Las últimas 24 horas han sido dramáticas para los familiares de los 33 muertos y 121 heridos que ha dejado hasta el momento una catástrofe que ha conmocionado a la sociedad mexicana y que comenzó ayer a las 15.40 hora local (21.40 GMT).

Desde que vio la noticia en televisión, Mónica Durán vivió momentos complicados por no poder localizar a su esposo, Marco Antonio Sigler, que trabajaba en el edificio B2 de este complejo corporativo de Petróleos Mexicanos, donde sucedió la presunta explosión.
Tuvo la suerte de que unas horas después recibió una llamada de una enfermera que, a petición de su marido, le comunicó que estaba vivo, herido con múltiples contusiones y fracturas, en el hospital de Pemex en Azcapotzalco.
“Todo fue un caos, la gente estaba histérica, queriendo saber de su gente, en el hospital no te podían dar información, aparecían unas listas inciertas porque te decían que estaba aquí y a la mera hora no estaba y tenías que irte a otros hospitales a tratar de localizar a tu paciente”, contó a Efe esta mujer a las puertas del hospital.
Ahora su esposo se encuentra grave, pero estable y pudo contarle a su mujer sus recuerdos sobre el suceso.
“Lo único que recuerda es que estaba entrando en la oficina donde labora y hubo una explosión, se oyó un estruendo muy fuerte, voló una puerta que lo impactó contra un mueble y ahí perdió el sentido.
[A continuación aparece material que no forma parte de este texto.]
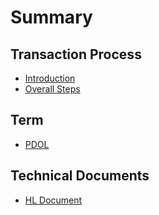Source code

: # Summary

## Transaction Process

* [Introduction](README.md)
* [Overall Steps](overall-steps.md)

## Term

* [PDOL](term/pdol.md)

## Technical Documents

* [HL Document](technical-documents/hl-document.md)

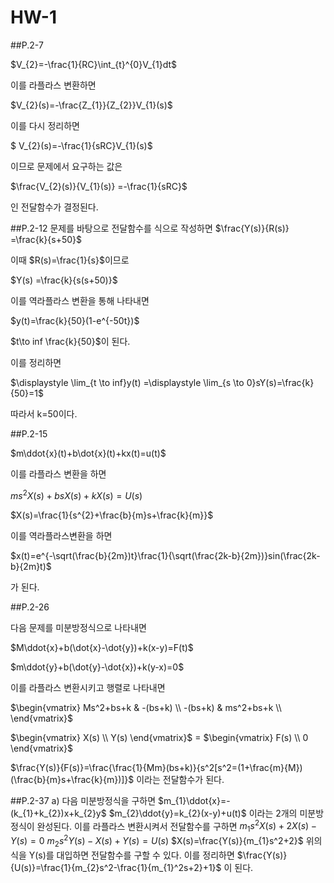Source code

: # HW-1
##P.2-7

$V_{2}=-\frac{1}{RC}\int_{t}^{0}V_{1}dt$

이를 라플라스 변환하면

$V_{2}(s)=-\frac{Z_{1}}{Z_{2}}V_{1}(s)$

이를 다시 정리하면 

$ V_{2}(s)=-\frac{1}{sRC}V_{1}(s)$ 

이므로 문제에서 요구하는 값은 

$\frac{V_{2}(s)}{V_{1}(s)} =-\frac{1}{sRC}$

인 전달함수가 결정된다.

##P.2-12
문제를 바탕으로 전달함수를 식으로 작성하면 
$\frac{Y(s)}{R(s)} =\frac{k}{s+50}$

이때 $R(s)=\frac{1}{s}$이므로 

$Y(s) =\frac{k}{s(s+50)}$

이를 역라플라스 변환을 통해 나타내면 

$y(t)=\frac{k}{50}(1-e^{-50t})$

$t\to inf \frac{k}{50}$이 된다.

이를 정리하면

$\displaystyle \lim_{t \to inf}y(t) =\displaystyle \lim_{s \to 0}sY(s)=\frac{k}{50}=1$

따라서 k=50이다.


##P.2-15

$m\ddot{x}(t)+b\dot{x}(t)+kx(t)=u(t)$

이를 라플라스 변환을 하면

$ms^{2}X(s)+bsX(s)+kX(s)=U(s)$

$X(s)=\frac{1}{s^{2}+\frac{b}{m}s+\frac{k}{m}}$

이를 역라플라스변환을 하면

$x(t)=e^{-\sqrt(\frac{b}{2m})t}\frac{1}{\sqrt(\frac{2k-b}{2m})}sin(\frac{2k-b}{2m}t)$

가 된다.


##P.2-26

다음 문제를 미분방정식으로 나타내면

$M\ddot{x}+b(\dot{x}-\dot{y})+k(x-y)=F(t)$

$m\ddot{y}+b(\dot{y}-\dot{x})+k(y-x)=0$

이를 라플라스 변환시키고 행렬로 나타내면

$\begin{vmatrix}
Ms^2+bs+k & -(bs+k) \\
-(bs+k) & ms^2+bs+k \\
\end{vmatrix}$

$\begin{vmatrix}
X(s) \\ Y(s)
\end{vmatrix}$
= $\begin{vmatrix}
F(s) \\ 0
\end{vmatrix}$

$\frac{Y(s)}{F(s)}=\frac{\frac{1}{Mm}(bs+k)}{s^2[s^2=(1+\frac{m}{M})(\frac{b}{m}s+\frac{k}{m})]}$
이라는 전달함수가 된다.

##P.2-37
a) 다음 미분방정식을 구하면
$m_{1}\ddot{x}=-(k_{1}+k_{2})x+k_{2}y$
$m_{2}\ddot{y}=k_{2}(x-y)+u(t)$
이라는 2개의 미분방정식이 완성된다.
이를 라플라스 변환시켜서 전달함수를 구하면
$m_{1}s^2X(s)+2X(s)-Y(s)=0$
$m_{2}s^2Y(s)-X(s)+Y(s)=U(s)$
$X(s)=\frac{Y(s)}{m_{1}s^2+2}$
위의 식을 Y(s)를 대입하면 전달함수를 구할 수 있다. 이를 정리하면
$\frac{Y(s)}{U(s)}=\frac{1}{m_{2}s^2-\frac{1}{m_{1}^2s+2}+1}$
이 된다.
No supo nada más hasta que estaba en la ambulancia camino del hospital”, contó.
El caos y la lenta información es una de las principales quejas de los familiares de personas como Margarita Falcón, que a dos años de jubilarse tuvo la mala suerte de “estar en el momento y lugar equivocado”, contó a Efe su sobrino Miguel Araico.
“Tuvimos que ir buscando y buscando hasta que llegamos aquí porque realmente no había mucha información, no hubo mucho apoyo yo siento”, apuntó en las puertas del Servicio Médico Forense (Semefo), a la espera de recibir el cadáver de su tía.
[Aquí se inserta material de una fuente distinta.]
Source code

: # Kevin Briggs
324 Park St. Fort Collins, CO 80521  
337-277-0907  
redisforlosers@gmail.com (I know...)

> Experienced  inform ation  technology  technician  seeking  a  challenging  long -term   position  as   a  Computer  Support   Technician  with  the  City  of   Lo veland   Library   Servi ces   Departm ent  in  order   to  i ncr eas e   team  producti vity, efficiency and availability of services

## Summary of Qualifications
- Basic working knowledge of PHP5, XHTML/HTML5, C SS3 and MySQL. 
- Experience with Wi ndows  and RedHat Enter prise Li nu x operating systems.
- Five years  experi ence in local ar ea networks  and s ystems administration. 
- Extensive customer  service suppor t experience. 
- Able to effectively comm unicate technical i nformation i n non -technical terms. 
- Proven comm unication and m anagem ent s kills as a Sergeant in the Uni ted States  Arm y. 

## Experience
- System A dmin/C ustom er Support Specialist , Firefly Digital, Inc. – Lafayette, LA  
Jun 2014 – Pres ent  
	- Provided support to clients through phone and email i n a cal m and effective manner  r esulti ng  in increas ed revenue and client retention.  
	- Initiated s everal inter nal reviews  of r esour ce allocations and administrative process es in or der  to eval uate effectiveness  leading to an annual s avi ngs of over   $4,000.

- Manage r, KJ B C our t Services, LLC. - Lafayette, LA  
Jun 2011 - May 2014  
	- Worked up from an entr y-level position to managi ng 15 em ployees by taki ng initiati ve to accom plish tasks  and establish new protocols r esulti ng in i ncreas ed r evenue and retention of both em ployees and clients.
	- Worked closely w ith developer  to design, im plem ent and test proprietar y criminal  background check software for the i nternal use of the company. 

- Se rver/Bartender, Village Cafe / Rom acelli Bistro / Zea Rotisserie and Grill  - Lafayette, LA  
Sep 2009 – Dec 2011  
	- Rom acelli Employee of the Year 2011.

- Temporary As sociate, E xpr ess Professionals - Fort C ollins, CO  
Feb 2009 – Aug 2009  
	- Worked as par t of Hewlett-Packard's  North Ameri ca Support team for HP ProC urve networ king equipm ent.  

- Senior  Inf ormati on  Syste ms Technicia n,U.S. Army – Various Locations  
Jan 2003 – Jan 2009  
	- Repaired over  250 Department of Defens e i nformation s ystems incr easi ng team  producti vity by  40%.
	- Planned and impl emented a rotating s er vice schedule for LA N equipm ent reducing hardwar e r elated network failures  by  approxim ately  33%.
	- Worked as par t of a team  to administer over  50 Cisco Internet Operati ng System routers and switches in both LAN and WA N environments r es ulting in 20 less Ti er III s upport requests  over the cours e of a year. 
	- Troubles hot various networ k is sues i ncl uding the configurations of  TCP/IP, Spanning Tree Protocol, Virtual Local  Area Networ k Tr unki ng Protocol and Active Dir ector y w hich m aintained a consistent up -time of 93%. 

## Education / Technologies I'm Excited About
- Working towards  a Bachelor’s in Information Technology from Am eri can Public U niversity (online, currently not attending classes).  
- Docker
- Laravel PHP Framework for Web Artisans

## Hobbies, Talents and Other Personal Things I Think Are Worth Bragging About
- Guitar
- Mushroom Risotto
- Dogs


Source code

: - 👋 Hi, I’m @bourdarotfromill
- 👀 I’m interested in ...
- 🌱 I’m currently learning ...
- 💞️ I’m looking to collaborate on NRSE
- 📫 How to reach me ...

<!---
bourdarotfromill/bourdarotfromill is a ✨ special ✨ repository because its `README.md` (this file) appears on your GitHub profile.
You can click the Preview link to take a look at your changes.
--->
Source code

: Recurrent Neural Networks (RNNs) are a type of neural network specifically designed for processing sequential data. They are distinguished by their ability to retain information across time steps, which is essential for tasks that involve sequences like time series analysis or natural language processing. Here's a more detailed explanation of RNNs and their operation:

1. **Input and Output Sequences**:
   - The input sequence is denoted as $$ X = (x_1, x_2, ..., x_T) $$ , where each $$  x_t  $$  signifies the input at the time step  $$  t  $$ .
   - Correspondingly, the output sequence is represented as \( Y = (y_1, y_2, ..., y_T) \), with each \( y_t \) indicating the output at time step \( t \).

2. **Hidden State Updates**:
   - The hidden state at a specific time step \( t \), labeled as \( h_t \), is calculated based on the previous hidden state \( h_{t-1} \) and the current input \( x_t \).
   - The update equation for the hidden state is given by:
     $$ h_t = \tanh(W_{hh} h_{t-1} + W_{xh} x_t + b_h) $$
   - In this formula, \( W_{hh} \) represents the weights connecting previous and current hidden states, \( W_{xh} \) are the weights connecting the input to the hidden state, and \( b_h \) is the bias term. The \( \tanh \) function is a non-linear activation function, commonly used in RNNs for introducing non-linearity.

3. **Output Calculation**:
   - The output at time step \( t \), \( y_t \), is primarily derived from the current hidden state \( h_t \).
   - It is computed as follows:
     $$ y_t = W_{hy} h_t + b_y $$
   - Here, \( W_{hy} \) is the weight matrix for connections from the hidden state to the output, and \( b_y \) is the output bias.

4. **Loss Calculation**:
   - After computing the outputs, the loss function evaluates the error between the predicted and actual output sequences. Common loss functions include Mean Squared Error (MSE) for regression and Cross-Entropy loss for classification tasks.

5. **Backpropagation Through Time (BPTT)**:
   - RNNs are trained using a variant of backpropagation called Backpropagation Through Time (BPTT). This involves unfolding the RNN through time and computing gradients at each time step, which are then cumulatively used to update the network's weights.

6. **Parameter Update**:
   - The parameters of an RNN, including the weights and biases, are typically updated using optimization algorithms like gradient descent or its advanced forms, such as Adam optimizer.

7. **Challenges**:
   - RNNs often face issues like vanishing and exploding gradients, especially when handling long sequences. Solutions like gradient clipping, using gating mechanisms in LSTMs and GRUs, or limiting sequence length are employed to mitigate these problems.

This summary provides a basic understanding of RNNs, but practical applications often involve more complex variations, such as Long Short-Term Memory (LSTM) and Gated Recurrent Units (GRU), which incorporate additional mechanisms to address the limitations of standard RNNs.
“Sigue en trámite, no entiendo por qué tenga que ser tan largo, porque mi tío reconoció el cuerpo en la madrugada y no nos lo entregan”, añadió.
Margarita Guevara ya recibió los cuerpos de su cuñada Graciela, de 50 años, y su sobrino Raimundo, de 33 años, y en sus brazos llevaba una bolsa con la ropa que le pondría a su “casi hermana”, una chaqueta rosa.
Madre e hijo trabajaban juntos en la torre, en el departamento de recursos humanos ubicado en el sótano y tras las autopsias que se han realizado a todos los cadáveres ha podido saberse que murieron de un infarto él y de un golpe en la cabeza ella.
Otra media familia se quedó en la torre, Irving Omar Martínez y su pequeña hija de nueve años, Dafne Sherlyn Martínez, que estaba visitando a su padre en su oficina porque tenía que hacer una tarea para el colegio en la que explicara a qué se dedicaba su progenitor.
Historias tristes y duras como la de Daniel, que deja a una niña de nueve años y que, según contó su madre a las puertas del Semefo le entregaron su cuerpo “tal y como lo sacaron de los escombros”. “No lo pude reconocer sino pro las botas que traía”, dijo.
A la espera del cadáver de su hijo, en las puertas de la morgue gritaba a todos los coches fúnebres que salían con ataúdes. “¿A quién llevan?”, preguntaba, hasta que uno le respondió que sí, que llevaba a su hijo.